> [Problem description]: Starting from the line with "version : 0.1", transcribe each line to the end of the records below. Copy them exactly and write nothing else.
Task material: Begin
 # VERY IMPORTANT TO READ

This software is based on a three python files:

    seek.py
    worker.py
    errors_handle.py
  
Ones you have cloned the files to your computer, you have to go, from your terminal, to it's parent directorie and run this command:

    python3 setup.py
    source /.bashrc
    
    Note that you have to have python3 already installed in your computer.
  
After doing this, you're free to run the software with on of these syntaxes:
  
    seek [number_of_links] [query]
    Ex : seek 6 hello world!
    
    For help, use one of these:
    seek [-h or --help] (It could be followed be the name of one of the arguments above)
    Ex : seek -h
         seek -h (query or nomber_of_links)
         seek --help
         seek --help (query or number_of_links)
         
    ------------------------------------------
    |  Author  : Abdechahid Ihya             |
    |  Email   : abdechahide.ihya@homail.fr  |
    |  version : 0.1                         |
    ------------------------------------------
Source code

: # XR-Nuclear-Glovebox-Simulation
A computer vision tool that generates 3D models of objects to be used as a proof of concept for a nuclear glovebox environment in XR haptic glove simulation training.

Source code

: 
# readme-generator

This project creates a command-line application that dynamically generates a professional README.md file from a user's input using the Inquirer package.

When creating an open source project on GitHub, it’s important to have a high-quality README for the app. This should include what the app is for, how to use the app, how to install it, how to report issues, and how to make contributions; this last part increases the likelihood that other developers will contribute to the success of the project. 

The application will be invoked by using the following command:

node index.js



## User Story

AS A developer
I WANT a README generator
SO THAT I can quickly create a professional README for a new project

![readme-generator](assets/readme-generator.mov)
Task material: End
> [Answer for the task]:
    |  version : 0.1                         |
    ------------------------------------------
Source code

: # XR-Nuclear-Glovebox-Simulation
A computer vision tool that generates 3D models of objects to be used as a proof of concept for a nuclear glovebox environment in XR haptic glove simulation training.

Source code

: 
# readme-generator

This project creates a command-line application that dynamically generates a professional README.md file from a user's input using the Inquirer package.

When creating an open source project on GitHub, it’s important to have a high-quality README for the app. This should include what the app is for, how to use the app, how to install it, how to report issues, and how to make contributions; this last part increases the likelihood that other developers will contribute to the success of the project. 

The application will be invoked by using the following command:

node index.js



## User Story

AS A developer
I WANT a README generator
SO THAT I can quickly create a professional README for a new project

![readme-generator](assets/readme-generator.mov)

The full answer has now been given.